Again ... Welcome Deb...glad you are sharing your story on the "main forum" ... it will help many...Cyber~thoughts your way ~ Colleen
Hello and Merry Christmas Debbie!
Wow, so glad you've made it thru your ordeal, and yes, my folks were completely overwrought by my aneurysm and subsequemt coma (Which happened during the holidays in 2006)--one thing that sticks in my mind is when my dad had said to me "I never thought i'd ever be able to have a conversation again with you" , (this was said post hospital stay, at their 50th wedding anniversary party about 4 months after I'd been released)..I cannot fathom what my parents went thru, along with my husband. No, your parents didn't "deserve" this, nor did mine, and it broke my heart knowing what they had to witness/endure...but we made it through Debbie! Rejoice !
Hallelujah Debbie that you are still with us!!! I am so thankful that you did get the ambulance and got help!! It is a horrible feeling to have a rupture!!! Praise be that you were able to be here this Christmas!!!
Thanks Colleen I was trying to find out how to do this and as you suggested posted. I really do hope it will help others. Still struggle a bit but more with focus and concentration issues but if that is all I am left with then I am very very lucky.

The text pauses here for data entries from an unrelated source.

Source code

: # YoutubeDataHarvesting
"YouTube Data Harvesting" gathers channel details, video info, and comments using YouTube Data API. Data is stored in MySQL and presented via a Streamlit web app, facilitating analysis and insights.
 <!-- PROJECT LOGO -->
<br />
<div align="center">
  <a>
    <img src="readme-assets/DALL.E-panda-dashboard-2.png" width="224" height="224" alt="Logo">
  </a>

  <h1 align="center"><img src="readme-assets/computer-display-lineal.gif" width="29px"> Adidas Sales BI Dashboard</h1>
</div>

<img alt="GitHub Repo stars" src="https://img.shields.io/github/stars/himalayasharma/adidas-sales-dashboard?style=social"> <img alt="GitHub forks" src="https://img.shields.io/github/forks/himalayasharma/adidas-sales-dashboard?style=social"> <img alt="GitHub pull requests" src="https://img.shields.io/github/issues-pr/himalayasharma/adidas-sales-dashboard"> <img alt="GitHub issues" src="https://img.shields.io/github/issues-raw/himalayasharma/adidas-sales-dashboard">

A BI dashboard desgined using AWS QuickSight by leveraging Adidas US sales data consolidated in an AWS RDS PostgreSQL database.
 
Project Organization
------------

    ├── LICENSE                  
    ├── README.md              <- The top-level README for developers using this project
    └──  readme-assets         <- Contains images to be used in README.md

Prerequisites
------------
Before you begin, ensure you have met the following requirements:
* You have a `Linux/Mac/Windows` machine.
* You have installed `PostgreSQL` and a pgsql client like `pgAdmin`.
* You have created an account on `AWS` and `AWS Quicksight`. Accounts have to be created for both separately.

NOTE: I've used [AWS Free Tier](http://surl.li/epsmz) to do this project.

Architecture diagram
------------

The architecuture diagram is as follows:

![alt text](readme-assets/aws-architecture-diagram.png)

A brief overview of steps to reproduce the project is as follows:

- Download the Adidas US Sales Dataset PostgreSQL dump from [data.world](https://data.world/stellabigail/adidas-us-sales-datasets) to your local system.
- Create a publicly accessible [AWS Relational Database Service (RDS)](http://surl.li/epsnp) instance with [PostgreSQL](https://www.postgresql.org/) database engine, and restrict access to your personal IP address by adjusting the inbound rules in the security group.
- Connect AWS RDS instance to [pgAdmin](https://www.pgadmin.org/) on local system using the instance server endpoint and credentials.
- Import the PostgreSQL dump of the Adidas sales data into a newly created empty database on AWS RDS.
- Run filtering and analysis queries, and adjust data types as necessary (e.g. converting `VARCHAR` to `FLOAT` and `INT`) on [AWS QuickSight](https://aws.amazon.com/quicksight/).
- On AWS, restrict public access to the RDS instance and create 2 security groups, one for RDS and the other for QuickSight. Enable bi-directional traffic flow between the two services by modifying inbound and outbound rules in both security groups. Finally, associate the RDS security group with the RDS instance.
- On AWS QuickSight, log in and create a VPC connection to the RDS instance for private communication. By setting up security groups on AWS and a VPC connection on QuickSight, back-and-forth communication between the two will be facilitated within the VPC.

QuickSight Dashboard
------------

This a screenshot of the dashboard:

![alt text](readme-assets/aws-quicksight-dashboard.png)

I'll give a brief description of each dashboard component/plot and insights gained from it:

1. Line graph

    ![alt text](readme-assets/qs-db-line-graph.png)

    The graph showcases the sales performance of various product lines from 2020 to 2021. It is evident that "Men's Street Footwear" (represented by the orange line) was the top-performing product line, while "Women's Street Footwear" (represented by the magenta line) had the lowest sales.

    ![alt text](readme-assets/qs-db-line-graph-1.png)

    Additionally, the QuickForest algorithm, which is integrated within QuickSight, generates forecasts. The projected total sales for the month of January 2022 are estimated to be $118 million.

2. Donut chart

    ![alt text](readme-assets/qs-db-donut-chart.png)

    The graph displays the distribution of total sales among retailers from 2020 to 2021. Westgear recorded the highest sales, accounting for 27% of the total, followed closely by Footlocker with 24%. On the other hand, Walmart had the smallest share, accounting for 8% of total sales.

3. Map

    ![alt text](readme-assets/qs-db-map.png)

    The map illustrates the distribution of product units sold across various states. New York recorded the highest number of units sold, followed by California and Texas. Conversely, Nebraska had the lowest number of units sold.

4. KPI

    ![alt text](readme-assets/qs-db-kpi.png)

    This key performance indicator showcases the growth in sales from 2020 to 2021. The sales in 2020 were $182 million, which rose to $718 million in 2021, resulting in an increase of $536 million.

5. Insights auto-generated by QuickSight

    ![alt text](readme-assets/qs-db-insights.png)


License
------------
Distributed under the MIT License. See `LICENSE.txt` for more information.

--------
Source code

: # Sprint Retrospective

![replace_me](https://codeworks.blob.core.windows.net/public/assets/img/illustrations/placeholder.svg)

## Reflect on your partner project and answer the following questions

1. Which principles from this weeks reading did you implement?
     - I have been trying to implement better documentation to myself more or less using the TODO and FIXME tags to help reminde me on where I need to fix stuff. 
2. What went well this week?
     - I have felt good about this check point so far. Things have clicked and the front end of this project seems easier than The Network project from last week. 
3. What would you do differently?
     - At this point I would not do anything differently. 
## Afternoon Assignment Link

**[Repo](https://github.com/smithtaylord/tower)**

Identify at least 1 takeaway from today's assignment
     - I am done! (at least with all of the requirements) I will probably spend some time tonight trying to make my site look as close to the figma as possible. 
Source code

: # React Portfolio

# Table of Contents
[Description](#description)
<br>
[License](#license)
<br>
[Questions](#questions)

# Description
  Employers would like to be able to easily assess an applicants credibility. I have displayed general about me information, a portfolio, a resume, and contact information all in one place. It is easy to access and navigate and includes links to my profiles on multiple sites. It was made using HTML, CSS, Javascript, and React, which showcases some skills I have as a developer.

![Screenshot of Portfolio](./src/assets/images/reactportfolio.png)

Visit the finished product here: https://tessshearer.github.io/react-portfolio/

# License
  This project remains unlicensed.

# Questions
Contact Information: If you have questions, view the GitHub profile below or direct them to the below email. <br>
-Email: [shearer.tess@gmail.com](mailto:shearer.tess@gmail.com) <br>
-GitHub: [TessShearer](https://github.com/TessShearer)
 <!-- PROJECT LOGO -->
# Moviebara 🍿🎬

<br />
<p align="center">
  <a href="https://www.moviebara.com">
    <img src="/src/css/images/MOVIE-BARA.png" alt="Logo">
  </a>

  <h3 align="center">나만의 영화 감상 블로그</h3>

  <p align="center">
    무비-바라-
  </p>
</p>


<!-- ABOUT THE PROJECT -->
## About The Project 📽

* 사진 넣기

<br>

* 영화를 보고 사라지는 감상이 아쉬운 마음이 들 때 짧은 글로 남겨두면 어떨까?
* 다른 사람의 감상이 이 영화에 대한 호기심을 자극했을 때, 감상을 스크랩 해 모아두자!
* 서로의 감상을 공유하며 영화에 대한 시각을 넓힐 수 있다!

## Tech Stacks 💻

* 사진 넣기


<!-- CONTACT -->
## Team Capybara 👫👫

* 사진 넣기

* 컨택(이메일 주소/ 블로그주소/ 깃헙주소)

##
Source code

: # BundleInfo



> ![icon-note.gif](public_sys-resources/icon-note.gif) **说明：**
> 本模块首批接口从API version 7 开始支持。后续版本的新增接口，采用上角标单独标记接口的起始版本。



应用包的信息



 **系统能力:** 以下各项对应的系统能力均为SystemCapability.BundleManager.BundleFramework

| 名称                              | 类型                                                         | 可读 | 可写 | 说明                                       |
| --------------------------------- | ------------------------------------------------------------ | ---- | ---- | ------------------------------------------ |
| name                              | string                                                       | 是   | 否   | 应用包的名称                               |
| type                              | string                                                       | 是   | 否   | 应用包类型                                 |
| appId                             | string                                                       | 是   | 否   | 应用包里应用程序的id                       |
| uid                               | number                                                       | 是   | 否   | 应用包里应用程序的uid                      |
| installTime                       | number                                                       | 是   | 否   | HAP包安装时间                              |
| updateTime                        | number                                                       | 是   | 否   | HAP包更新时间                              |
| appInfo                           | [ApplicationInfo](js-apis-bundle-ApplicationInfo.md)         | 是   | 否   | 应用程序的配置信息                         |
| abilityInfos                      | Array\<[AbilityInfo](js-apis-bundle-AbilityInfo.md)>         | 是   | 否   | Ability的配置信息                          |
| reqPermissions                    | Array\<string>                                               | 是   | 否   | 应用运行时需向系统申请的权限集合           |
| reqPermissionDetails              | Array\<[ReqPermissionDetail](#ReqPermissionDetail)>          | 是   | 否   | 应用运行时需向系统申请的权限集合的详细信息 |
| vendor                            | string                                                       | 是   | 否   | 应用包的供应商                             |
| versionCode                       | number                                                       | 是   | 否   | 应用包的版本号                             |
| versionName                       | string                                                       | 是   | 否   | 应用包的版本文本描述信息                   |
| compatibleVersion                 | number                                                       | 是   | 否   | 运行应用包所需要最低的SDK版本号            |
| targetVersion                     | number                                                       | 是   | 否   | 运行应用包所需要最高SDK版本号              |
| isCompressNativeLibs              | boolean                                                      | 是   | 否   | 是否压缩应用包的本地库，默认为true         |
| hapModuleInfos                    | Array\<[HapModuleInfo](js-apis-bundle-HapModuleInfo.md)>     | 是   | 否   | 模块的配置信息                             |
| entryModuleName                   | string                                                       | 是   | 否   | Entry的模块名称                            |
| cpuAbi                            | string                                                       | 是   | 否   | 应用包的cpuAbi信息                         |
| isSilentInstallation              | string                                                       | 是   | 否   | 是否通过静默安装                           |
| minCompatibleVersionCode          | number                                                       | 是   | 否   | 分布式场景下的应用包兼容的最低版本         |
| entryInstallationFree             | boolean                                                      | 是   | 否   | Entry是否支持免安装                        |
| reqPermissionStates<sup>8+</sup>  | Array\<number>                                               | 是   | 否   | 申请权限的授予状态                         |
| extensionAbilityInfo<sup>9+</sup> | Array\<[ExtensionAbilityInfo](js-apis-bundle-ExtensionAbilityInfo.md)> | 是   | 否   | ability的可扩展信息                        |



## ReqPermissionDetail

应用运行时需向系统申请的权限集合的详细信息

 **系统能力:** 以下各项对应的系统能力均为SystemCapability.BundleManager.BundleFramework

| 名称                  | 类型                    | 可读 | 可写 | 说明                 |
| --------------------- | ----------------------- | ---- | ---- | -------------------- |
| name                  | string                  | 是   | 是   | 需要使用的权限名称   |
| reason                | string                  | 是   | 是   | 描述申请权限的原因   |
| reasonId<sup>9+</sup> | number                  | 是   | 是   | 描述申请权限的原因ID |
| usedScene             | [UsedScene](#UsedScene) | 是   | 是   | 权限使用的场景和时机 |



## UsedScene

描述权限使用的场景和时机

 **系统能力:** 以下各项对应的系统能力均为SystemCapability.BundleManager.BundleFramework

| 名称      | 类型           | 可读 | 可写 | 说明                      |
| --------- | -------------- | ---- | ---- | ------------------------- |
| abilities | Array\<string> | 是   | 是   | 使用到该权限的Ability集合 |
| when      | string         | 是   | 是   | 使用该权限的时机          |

Just doing my rounds here to thank everyone for their kind comments. How it we people always think about what the others went through? That is how I always think - its a bit like listening to everybody problems and not wanting to tell anyone yours if you know what I mean - you don't want to burden them just like we don't want our parents, friends and families having to watch what we are going through. Is that what makes us stronger as in more determined - I really don't know. I am just so glad you pulled through too and I believe things happen for a reason but find that a difficult one to swallow this time around. Merry Christmas to you too Janet and please keep in touch. Debs x
Thank you also for your kind words and I really do appreciate them. I don't know why I said to phone me an ambulance to be honest, must have been a sixth sense or perhaps I felt so dreadful that I knew I needed serious help. Yesterday was a wonderful Christmas Day with my parents round and my 4 kids and husband - not to mention Misty my dog. Please keep in touch and I am here as an ear for you and anyone who needs a friend. I hope you had a good day too and I think we all deserve to let our hair down a bit when we can. Take care. Debs x
Hi Debbie! I can relate to many of the things you said. I also believe things happen for a reason but I am also having a hard time figuring that one out for the moment. I'm glad you're doing well and had a great Christmas!
Glad to have you around! =) You'll find this is such a wonderful place with great supportive people willing to share a lot of what they have gone through. Feel free to ask any questions you have -- I think between us, we've been through it all and back again! The best thing you can do for your parents is to focus on yourself and get well... it's a challenge for people like us to do this, because like you, I tend to always put others ahead of myself, but it's so very important right now. Again, glad to meet you!
Thank you for sharing your story. This is an awesome site and the support is fantastic! Everyone is wonderful. Glad you had the good sense to know something was wrong & take steps to get to the hospital.